- _What this task involves_: Print the entries exactly; skip the pictures.

- _Provided records_:
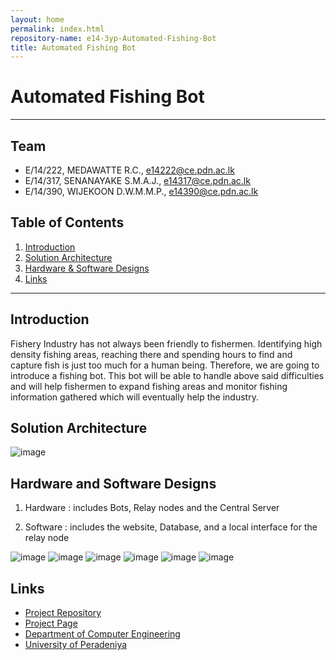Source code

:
 ```yaml
---
layout: home
permalink: index.html
repository-name: e14-3yp-Automated-Fishing-Bot
title: Automated Fishing Bot
---
```



# Automated Fishing Bot

---

## Team
-  E/14/222, MEDAWATTE R.C., [e14222@ce.pdn.ac.lk](mailto:e14222@ce.pdn.ac.lk)
-  E/14/317, SENANAYAKE S.M.A.J., [e14317@ce.pdn.ac.lk](mailto:e14317@ce.pdn.ac.lk)
-  E/14/390, WIJEKOON D.W.M.M.P., [e14390@ce.pdn.ac.lk](mailto:e14390@ce.pdn.ac.lk)

## Table of Contents
1. [Introduction](#introduction)
2. [Solution Architecture](#solution-architecture )
3. [Hardware & Software Designs](#hardware-and-software-designs)
4. [Links](#links)

---

## Introduction

Fishery Industry has not always been friendly to fishermen. Identifying high density fishing areas, reaching there and spending hours to find and capture fish is just too much for a human being. Therefore, we are going to introduce a fishing bot. This bot will be able to handle above said difficulties and will help fishermen to expand fishing areas and monitor fishing information gathered which will eventually help the industry. 


## Solution Architecture

![image](https://user-images.githubusercontent.com/73756777/120118405-02c80580-c1b0-11eb-8101-d279033c526e.png)

## Hardware and Software Designs

1. Hardware : includes Bots, Relay nodes and the Central Server

2. Software : includes the website, Database, and a local interface for the relay node

![image](https://user-images.githubusercontent.com/73756777/120118462-44f14700-c1b0-11eb-8227-8aa35d265cf1.png)
![image](https://user-images.githubusercontent.com/73756777/120118468-49b5fb00-c1b0-11eb-98e9-1c0bffacef20.png)
![image](https://user-images.githubusercontent.com/73756777/120118473-52a6cc80-c1b0-11eb-85d4-a140f885778a.png)
![image](https://user-images.githubusercontent.com/73756777/120118469-4c185500-c1b0-11eb-8d86-2d2c2f94f484.png)
![image](https://user-images.githubusercontent.com/73756777/120118515-96013b00-c1b0-11eb-8d9a-b660a53be8cb.png)
![image](https://user-images.githubusercontent.com/73756777/120118609-10ca5600-c1b1-11eb-91bb-ec3704fd1964.png)

## Links

- <a href = "https://github.com/cepdnaclk/e14-3yp-Automated-Fishing-Bot" target = "_blank"> Project Repository </a>
- <a href = "https://cepdnaclk.github.io/e14-3yp-Automated-Fishing-Bot/" target = "_blank">Project Page</a>
- <a href = "http://www.ce.pdn.ac.lk/" target = "_blank">Department of Computer Engineering</a>
- <a href = "https://eng.pdn.ac.lk/" target = "_blank">University of Peradeniya</a>



[//]: # (Please refer this to learn more about Markdown syntax)
[//]: # (https://github.com/adam-p/markdown-here/wiki/Markdown-Cheatsheet)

- _Output below_:
Source code

:
 ```yaml
---
layout: home
permalink: index.html
repository-name: e14-3yp-Automated-Fishing-Bot
title: Automated Fishing Bot
---
```



# Automated Fishing Bot

---

## Team
-  E/14/222, MEDAWATTE R.C., [e14222@ce.pdn.ac.lk](mailto:e14222@ce.pdn.ac.lk)
-  E/14/317, SENANAYAKE S.M.A.J., [e14317@ce.pdn.ac.lk](mailto:e14317@ce.pdn.ac.lk)
-  E/14/390, WIJEKOON D.W.M.M.P., [e14390@ce.pdn.ac.lk](mailto:e14390@ce.pdn.ac.lk)

## Table of Contents
1. [Introduction](#introduction)
2. [Solution Architecture](#solution-architecture )
3. [Hardware & Software Designs](#hardware-and-software-designs)
4. [Links](#links)

---

## Introduction

Fishery Industry has not always been friendly to fishermen. Identifying high density fishing areas, reaching there and spending hours to find and capture fish is just too much for a human being. Therefore, we are going to introduce a fishing bot. This bot will be able to handle above said difficulties and will help fishermen to expand fishing areas and monitor fishing information gathered which will eventually help the industry. 


## Solution Architecture

![image](https://user-images.githubusercontent.com/73756777/120118405-02c80580-c1b0-11eb-8101-d279033c526e.png)

## Hardware and Software Designs

1. Hardware : includes Bots, Relay nodes and the Central Server

2. Software : includes the website, Database, and a local interface for the relay node

![image](https://user-images.githubusercontent.com/73756777/120118462-44f14700-c1b0-11eb-8227-8aa35d265cf1.png)
![image](https://user-images.githubusercontent.com/73756777/120118468-49b5fb00-c1b0-11eb-98e9-1c0bffacef20.png)
![image](https://user-images.githubusercontent.com/73756777/120118473-52a6cc80-c1b0-11eb-85d4-a140f885778a.png)
![image](https://user-images.githubusercontent.com/73756777/120118469-4c185500-c1b0-11eb-8d86-2d2c2f94f484.png)
![image](https://user-images.githubusercontent.com/73756777/120118515-96013b00-c1b0-11eb-8d9a-b660a53be8cb.png)
![image](https://user-images.githubusercontent.com/73756777/120118609-10ca5600-c1b1-11eb-91bb-ec3704fd1964.png)

## Links

- <a href = "https://github.com/cepdnaclk/e14-3yp-Automated-Fishing-Bot" target = "_blank"> Project Repository </a>
- <a href = "https://cepdnaclk.github.io/e14-3yp-Automated-Fishing-Bot/" target = "_blank">Project Page</a>
- <a href = "http://www.ce.pdn.ac.lk/" target = "_blank">Department of Computer Engineering</a>
- <a href = "https://eng.pdn.ac.lk/" target = "_blank">University of Peradeniya</a>



[//]: # (Please refer this to learn more about Markdown syntax)
[//]: # (https://github.com/adam-p/markdown-here/wiki/Markdown-Cheatsheet)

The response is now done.